The album has been roundly derided as creepy and desperate, which it undoubtedly is. But poor Thicke. He's only doing what the Hollywood narrative arc dictates he should.
Man who leaves no stone unturned in pursuit of woman is the stuff of romantic movie legend. Ladies are supposed to swoon at a gentleman so insistent on his target that he dreams up ever more creative ways to grab her attention.
The difference between flirting and harassment should be clear but, look, it's a minefield. Pursue is what we do both to romantic desires and to prey. You can see from whence confusion springs.
While one party may see relentless requests for an audience as proof of devotion, the other may feel pestered. While one party believes all women love flowers, the recipient may, indeed, love flowers but prefer them from someone towards whom they hold warm feelings. While one party feels "surprise" meetings - at the supermarket, the pub, work - may be proof of compatibility, the other feels stalked.
The man will be puzzled. He's a "nice guy". Why doesn't the woman want to date him? As soon as a man calls himself a "nice guy" you can be pretty sure he's really not that nice a guy. In fact, I'd counsel any young woman new to the world of dating that, should a man declare himself a nice guy, it's her cue to sidle away, without sudden movements.

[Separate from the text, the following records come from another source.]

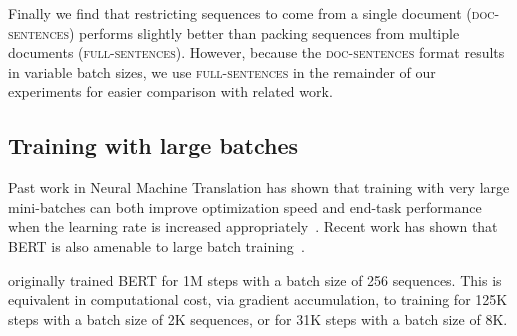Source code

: \documentclass[11pt]{article}
\newcommand{\bertbase}{BERT}
\begin{document}
Finally we find that restricting sequences to come from a single document (\textsc{doc-sentences}) performs slightly better than packing sequences from multiple documents (\textsc{full-sentences}).
However, because the \textsc{doc-sentences} format results in variable batch sizes, we use \textsc{full-sentences} in the remainder of our experiments for easier comparison with related work.


\subsection{Training with large batches}
\label{sec:large_batches}

Past work in Neural Machine Translation has shown that training with very large mini-batches can both improve optimization speed and end-task performance when the learning rate is increased appropriately~\cite{ott2018scaling}.
Recent work has shown that BERT is also amenable to large batch training~\cite{you2019reducing}.

 originally trained \bertbase{} for 1M steps with a batch size of 256 sequences.
This is equivalent in computational cost, via gradient accumulation, to training for 125K steps with a batch size of 2K sequences, or for 31K steps with a batch size of 8K.
\end{document}
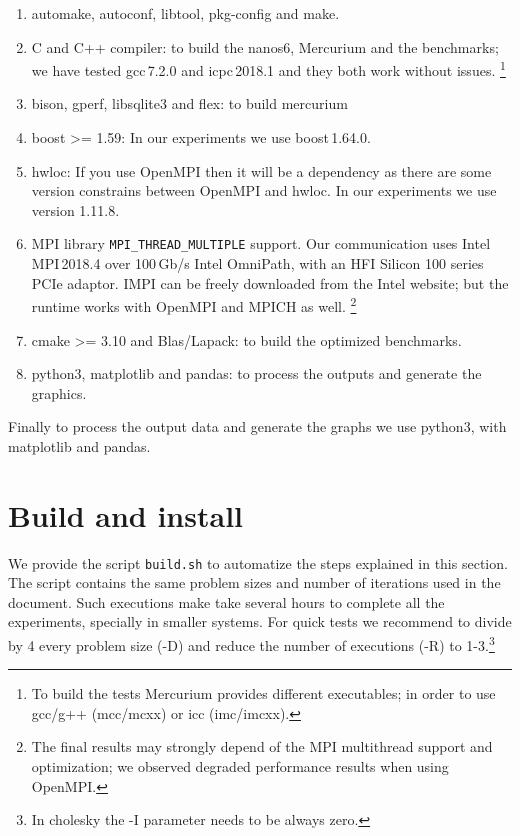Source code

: \documentclass{article}
\newcommand{\code}[1]{\texttt{#1}}
\begin{document}
\begin{enumerate}
    \item automake, autoconf, libtool, pkg-config and make.

    \item C and C++ compiler: to build the nanos6, Mercurium and the benchmarks;
        we have tested gcc\,7.2.0 and icpc\,2018.1 and they both work without
        issues.
        \footnote{To build the tests Mercurium provides different executables;
        in order to use gcc/g++ (mcc/mcxx) or icc (imc/imcxx).}

    \item bison, gperf, libsqlite3 and flex: to build mercurium

    \item boost >= 1.59: In our experiments we use boost\,1.64.0.

    \item hwloc: If you use OpenMPI then it will be a dependency as there are some
        version constrains between OpenMPI and hwloc. In our experiments we use
        version 1.11.8.

    \item MPI library \code{MPI\_THREAD\_MULTIPLE} support. Our communication
        uses Intel MPI\,2018.4 over 100\,Gb/s Intel OmniPath, with an HFI Silicon
        100 series PCIe adaptor.  IMPI can be freely downloaded from the Intel
        website; but the runtime works with OpenMPI and MPICH as well.
        \footnote{The final results may strongly depend of the MPI multithread
        support and optimization; we observed degraded performance results
        when using OpenMPI.}

    \item cmake >= 3.10 and Blas/Lapack: to build the optimized benchmarks.

    \item python3, matplotlib and pandas: to process the outputs and generate the graphics.

\end{enumerate}

Finally to process the output data and generate the graphs we use
python3, with matplotlib and pandas.

\section{Build and install}

We provide the script \code{build.sh} to automatize the steps
explained in this section. The script contains the same problem sizes
and number of iterations used in the document. Such executions make
take several hours to complete all the experiments, specially in
smaller systems. For quick tests we recommend to divide by 4 every
problem size (-D) and reduce the number of executions (-R) to
1-3.\footnote{In cholesky the -I parameter needs to be always zero.}
\end{document}
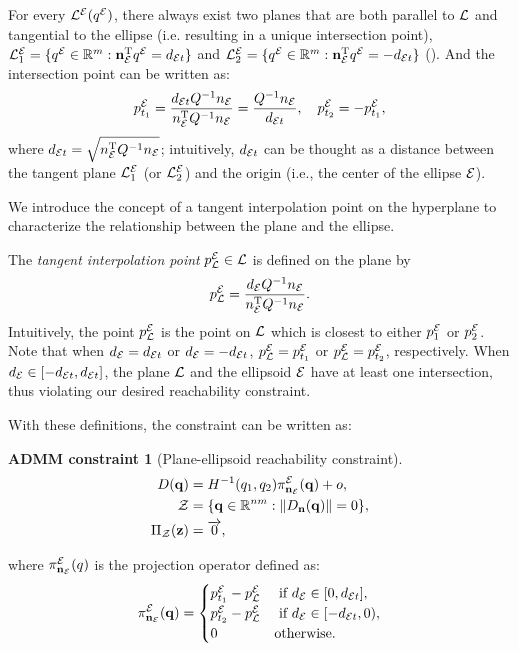 \documentclass[journal]{IEEEtran}  %
\newtheorem{constraint}{ADMM constraint}
\def\sZ{\mathcal{Z}}
\begin{document}
For every ${\mathcal{L}^{\mathcal{E}}}({q^{\mathcal{E}}})$, there always exist two planes that are both parallel to $\mathcal{L}$ and tangential to the ellipse (i.e. resulting in a unique intersection point), $\mathcal{L}_1^{\mathcal{E}} = \{{q^{\mathcal{E}}}\in\mathbb{R}^m: \mathbf{n}_{\mathcal{E}} ^\mathrm{T} {q^{\mathcal{E}}} =  d_{\mathcal{E} t} \}$ and $\mathcal{L}_2^{\mathcal{E}} = \{{q^{\mathcal{E}}}\in\mathbb{R}^m: \mathbf{n}_{\mathcal{E}} ^\mathrm{T} {q^{\mathcal{E}}} = - d_{\mathcal{E} t} \}$  (). And the intersection point can be written as:
\begin{equation}
    p^{\mathcal{E}}_{t_{1}} = \frac{ d_{\mathcal{E} t} Q^{-1}   n_{\mathcal{E}}}{ n_{\mathcal{E}} ^\mathrm{T} Q^{-1}  n_{\mathcal{E}}} = \frac{Q^{-1} n_{\mathcal{E}}}{ d_{\mathcal{E} t}},\quad  p^{\mathcal{E}}_{t_{2}} = -  p^{\mathcal{E}}_{t_{1}},
\end{equation}
where $d_{\mathcal{E} t} = \sqrt{ n_{\mathcal{E}}^\mathrm{T} Q^{-1} n_{\mathcal{E}}}$; intuitively, $d_{\mathcal{E} t}$ can be thought as a distance between the tangent plane $\mathcal{L}_1^{\mathcal{E}}$ (or $\mathcal{L}_2^{\mathcal{E}}$) and the origin (i.e., the center of the ellipse $\mathcal{E}$).

We introduce the concept of a tangent interpolation point on the hyperplane to characterize the relationship between the plane and the ellipse.

\begin{definition}
The \emph{tangent interpolation point} $p^{\mathcal{E}}_{\mathcal{L}} \in \mathcal{L}$ is defined on the plane by 
    \begin{equation}\label{equ:ProjectPoint}
      p^{\mathcal{E}}_{\mathcal{L}} = \frac{ d_{\mathcal{E}} Q^{-1} n_{\mathcal{E}}}{ n_{\mathcal{E}}^\mathrm{T} Q^{-1} n_{\mathcal{E}}}.
    \end{equation}
  Intuitively, the point $p^{\mathcal{E}}_{\mathcal{L}}$ is the point on $\mathcal{L}$ which is closest to either $p^{\mathcal{E}}_1$ or $p^{\mathcal{E}}_2$.
  Note that when  $d_{\mathcal{E}}=d_{\mathcal{E} t}$ or $d_{\mathcal{E}}=-d_{\mathcal{E} t}$, $p^{\mathcal{E}}_{\mathcal{L}}=p^{\mathcal{E}}_{t_1}$ or $p^{\mathcal{E}}_{\mathcal{L}}=p^{\mathcal{E}}_{t_2}$, respectively. When $ d_{\mathcal{E}} \in [- d_{\mathcal{E} t},  d_{\mathcal{E} t}]$, the plane $\mathcal{L}$ and the ellipsoid $\mathcal{E}$ have at least one intersection, thus violating our desired reachability constraint. 
\end{definition}

With these definitions, the constraint can be written as:

\begin{constraint}[Plane-ellipsoid reachability constraint]
\begin{align}
D(\vq) &= H^{-1}(q_{1},q_2)\pi^\cE_{\vn_\cE}(\vq)+o, \label{eq:plane_ellipsoid_constraint}\\
  \sZ &= \{\vq\in\mathbb{R}^{nm}:\norm{D_{\vn}(\vq)} = 0 \},\\
   \Pi_\sZ(\vz) & = \overrightarrow{0}, 
\end{align}
\end{constraint}
where $\pi^{\mathcal{E}}_{\mathbf{n}_{\mathcal{E}}}(q)$ is the projection operator defined as:
  \begin{equation}\label{equ:plane2ellipse}
    \pi^{\mathcal{E}}_{\mathbf{n}_{\mathcal{E}}}(\mathbf{q}) =\begin{cases}
      p^{\mathcal{E}}_{t_1}-p^{\mathcal{E}}_{\mathcal{L}} & \textrm{ if } d_{\mathcal{E}} \in [0, d_{\mathcal{E} t}], \\
      p^{\mathcal{E}}_{t_2}-p^{\mathcal{E}}_{\mathcal{L}} &  \textrm{ if } d_{\mathcal{E}} \in [- d_{\mathcal{E} t},0), \\
      {0} & \textrm{otherwise}.
    \end{cases}
  \end{equation}
\end{document}
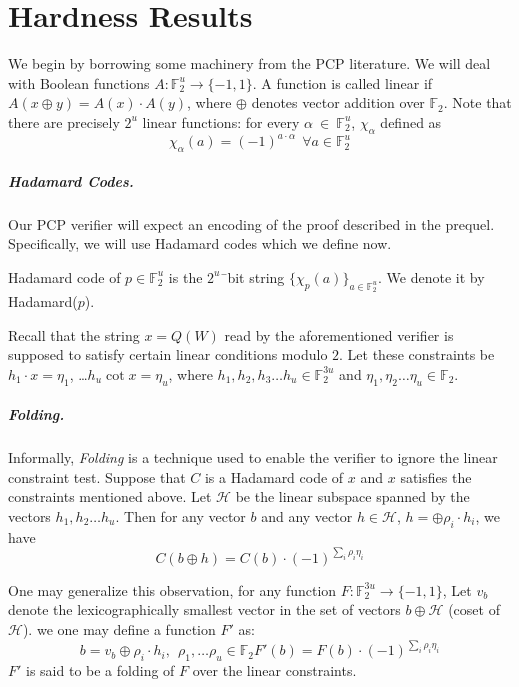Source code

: \chapter{Hardness Results}\label{section:hardness}

We begin by borrowing some machinery from the PCP literature. 
We will deal with Boolean functions $A:\mathbb{F}^u_2 \rightarrow
\{-1, 1\}$.  A function is called linear if $A(x \oplus y) = A(x)
\cdot A(y)$, where $\oplus$ denotes vector addition over
$\mathbb{F}_2$. Note that there are precisely $2^u$ linear functions:
for every $\alpha\ \in \ \mathbb{F}^u_2$, $\chi_\alpha$
defined as
\[
\chi_\alpha(a) = (-1)^{a \cdot \alpha} ~~\forall a \in \mathbb{F}^u_2
\]


\paragraph{Hadamard Codes.} Our PCP verifier will
expect an encoding of the proof described in the prequel.
Specifically, we will use Hadamard codes which we define now.


\begin{definition}
Hadamard code of $p \in \mathbb{F}^{u}_2$ is the $2^u$¯bit string 
$\{\chi_p(a)\}_{a \in \mathbb{F}^u_2}$. We denote it by Hadamard($p$).
\end{definition}

Recall that the string $x = Q(W)$ read by the aforementioned verifier
is supposed to satisfy certain linear conditions modulo $2$. Let these
constraints be $h_1 \cdot x = \eta_1$, \ldots $h_u \cot x = \eta_u$,
where $h_1, h_2, h_3 \ldots h_u \in \mathbb{F}^{3u}_2$ and $\eta_1,
\eta_2 \ldots \eta_u \in \mathbb{F}_2$.

\paragraph{Folding.}Informally, {\em Folding} is a technique used to enable the verifier to 
ignore the linear constraint test. Suppose that $C$ is a Hadamard code
of $x$ and $x$ satisfies the constraints mentioned above.  Let
${\mathcal H}$ be the linear subspace spanned by the vectors $h_1, h_2
\ldots h_u$.  Then for any vector $b$ and any vector $h \in {\mathcal
  H}$, $h = \oplus \rho_i \cdot h_i$, we have
\[
      C(b \oplus h) = C(b)\cdot(-1)^{\sum_i \rho_i \eta_i}
\]

One may generalize this observation, for any function $F:
\mathbb{F}^{3u}_2 \rightarrow \{-1, 1\}$, Let $v_b$ denote the
lexicographically smallest vector in the set of vectors $b \oplus
{\mathcal H}$ (coset of ${\mathcal H}$).  we one may define a function
$F'$ as:
\[
b = v_b \oplus \rho_i\cdot h_i, ~~ \rho_1,\ldots \rho_u \in \mathbb{F}_2
F'(b) = F(b) \cdot (-1)^{\sum_i \rho_i \eta_i}
\]
$F'$ is said to be a folding of $F$ over the linear constraints.

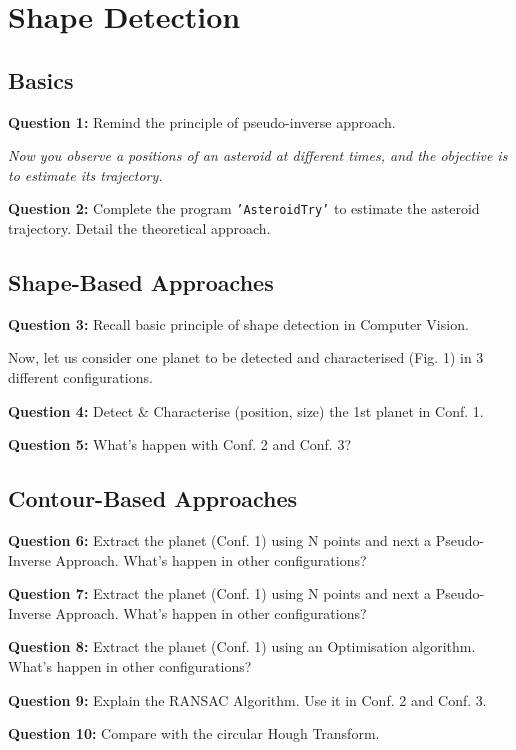 \section{Shape Detection}
\label{sec:shape_detection}

\subsection{Basics}

\textbf{Question 1:} Remind the principle of pseudo-inverse approach.

\TODO{}

\textit{Now you observe a positions of an asteroid at different times, and the objective is to estimate its trajectory.}

\textbf{Question 2:} Complete the program \texttt{'AsteroidTry'} to estimate the asteroid trajectory. Detail the theoretical approach.




\subsection{Shape-Based Approaches}

\textbf{Question 3:} Recall basic principle of shape detection in Computer Vision.

Now, let us consider one planet to be detected and characterised (Fig. 1) in 3 different configurations.

\textbf{Question 4:} Detect \& Characterise (position, size) the 1st planet in Conf. 1.

\textbf{Question 5:} What’s happen with Conf. 2 and Conf. 3?








\subsection{Contour-Based Approaches}

\textbf{Question 6:} Extract the planet (Conf. 1) using N points and next a Pseudo-Inverse Approach. What’s happen in other configurations?

\textbf{Question 7:} Extract the planet (Conf. 1) using N points and next a Pseudo-Inverse Approach. What’s happen in other configurations?

\textbf{Question 8:} Extract the planet (Conf. 1) using an Optimisation algorithm. What’s happen in other configurations?

\textbf{Question 9:} Explain the RANSAC Algorithm. Use it in Conf. 2 and Conf. 3.

\textbf{Question 10:} Compare with the circular Hough Transform.
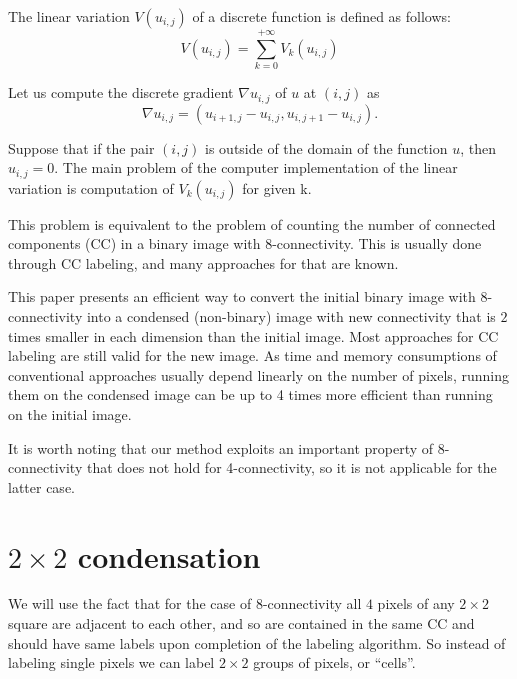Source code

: \documentclass{llncs}
\begin{document}
\begin{definition}
  The linear variation $V(u_{i,j})$ of a discrete function  is defined as follows:
  \begin{equation}
    V(u_{i,j}) = \sum_{k=0}^{+\infty} V_k(u_{i,j})
    \label{eq:V}
  \end{equation}
\end{definition}

Let us compute the discrete gradient $\nabla u_{i,j}$ of $u$ at $(i,j)$ as
\begin{equation}
  \nabla u_{i,j} = (u_{i+1,j} - u_{i,j}, u_{i,j+1} - u_{i,j}).
  \label{eq:gradient}
\end{equation}

Suppose that if the pair $(i,j)$ is outside of the domain of the function $u$, then 
$u_{i,j} = 0$.
The main problem of the computer implementation of the linear variation is 
computation of $V_k(u_{i,j})$ for given k.


This problem is equivalent to the problem of counting the number of connected
components (CC) in a binary image with 8-connectivity.
This is usually done through CC labeling, and many approaches for that are
known\cite{sterzh}.

This paper presents an efficient way to convert the initial binary image
with 8-connectivity into
a condensed (non-binary) image with new connectivity that is $2$ times smaller in
each dimension than the initial image.
Most approaches for CC labeling are still valid for the new image.
As time and memory consumptions of conventional approaches usually depend linearly on
the number of pixels, running them on the condensed image can be up to 4 times
more efficient than running on the initial image.

It is worth noting that our method exploits an important property of 8-connectivity
that does not hold for 4-connectivity, so it is not applicable for the latter case.

\section{$2\times2$ condensation}

We will use the fact that for the case of 8-connectivity all $4$ pixels of any
$2 \times 2$ square are adjacent to each other, and so are contained in the same CC
and should have same labels upon completion of the labeling algorithm.
So instead of labeling single pixels we can label $2 \times 2$ groups of pixels,
or ``cells''.
\end{document}
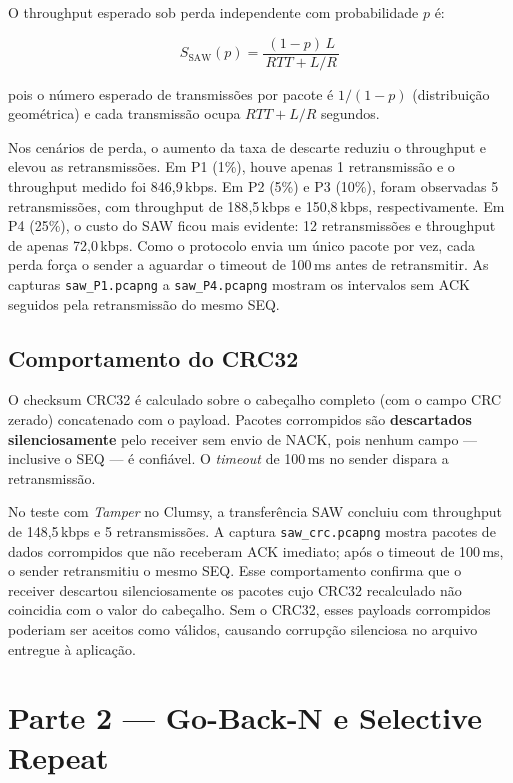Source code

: \documentclass[10pt,a4paper]{article}
\begin{document}
\noindent O throughput esperado sob perda independente com probabilidade $p$ é:

\begin{equation}
  S_{\text{SAW}}(p) = \frac{(1-p)\,L}{\,RTT + L/R\,}
  \label{eq:saw_loss}
\end{equation}

pois o número esperado de transmissões por pacote é $1/(1-p)$ (distribuição geométrica)
e cada transmissão ocupa $RTT + L/R$ segundos.

Nos cenários de perda, o aumento da taxa de descarte reduziu o throughput e
elevou as retransmissões. Em P1 (1\%), houve apenas 1 retransmissão e o
throughput medido foi 846{,}9\,kbps. Em P2 (5\%) e P3 (10\%), foram observadas
5 retransmissões, com throughput de 188{,}5\,kbps e 150{,}8\,kbps,
respectivamente. Em P4 (25\%), o custo do SAW ficou mais evidente: 12
retransmissões e throughput de apenas 72{,}0\,kbps. Como o protocolo envia um
único pacote por vez, cada perda força o sender a aguardar o timeout de 100\,ms
antes de retransmitir. As capturas \texttt{saw\_P1.pcapng} a
\texttt{saw\_P4.pcapng} mostram os intervalos sem ACK seguidos pela retransmissão
do mesmo SEQ.

\subsection{Comportamento do CRC32}

O checksum CRC32 é calculado sobre o cabeçalho completo (com o campo CRC zerado)
concatenado com o payload. Pacotes corrompidos são \textbf{descartados silenciosamente}
pelo receiver sem envio de NACK, pois nenhum campo — inclusive o SEQ — é confiável.
O \textit{timeout} de 100\,ms no sender dispara a retransmissão.

No teste com \textit{Tamper} no Clumsy, a transferência SAW concluiu com
throughput de 148{,}5\,kbps e 5 retransmissões. A captura
\texttt{saw\_crc.pcapng} mostra pacotes de dados corrompidos que não receberam
ACK imediato; após o timeout de 100\,ms, o sender retransmitiu o mesmo SEQ. Esse
comportamento confirma que o receiver descartou silenciosamente os pacotes cujo
CRC32 recalculado não coincidia com o valor do cabeçalho. Sem o CRC32, esses
payloads corrompidos poderiam ser aceitos como válidos, causando corrupção
silenciosa no arquivo entregue à aplicação.

\section{Parte 2 — Go-Back-N e Selective Repeat}
\end{document}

Maybe the woman just can't see how marvellous the man really is. The more likely scenario is she's quite capable of making her own choices.
In real life, the vast majority of men know perfectly well the third time's not going to be the charm. Not all do. You could argue the problem is male privilege and a sense of entitlement and you might be quite right.
I blame Hollywood: from James Bond forcing himself on reluctant Pussy Galore to Twilight's Bella Swan being tailed hither and thither by Edward, it's all screwed up. Romantically, it must be tough being a man; it's not something I'd like to have to make a habit of. But women don't help themselves by buying into the movie notion that to be objectified is to be loved.
The problem with learned romance is that the pursuer is not engaging with his target but engaging with his own idea of his target. He's chasing air.
Romance is a pox, on screen and off. And if you don't agree, I'll turn up at your office and make you.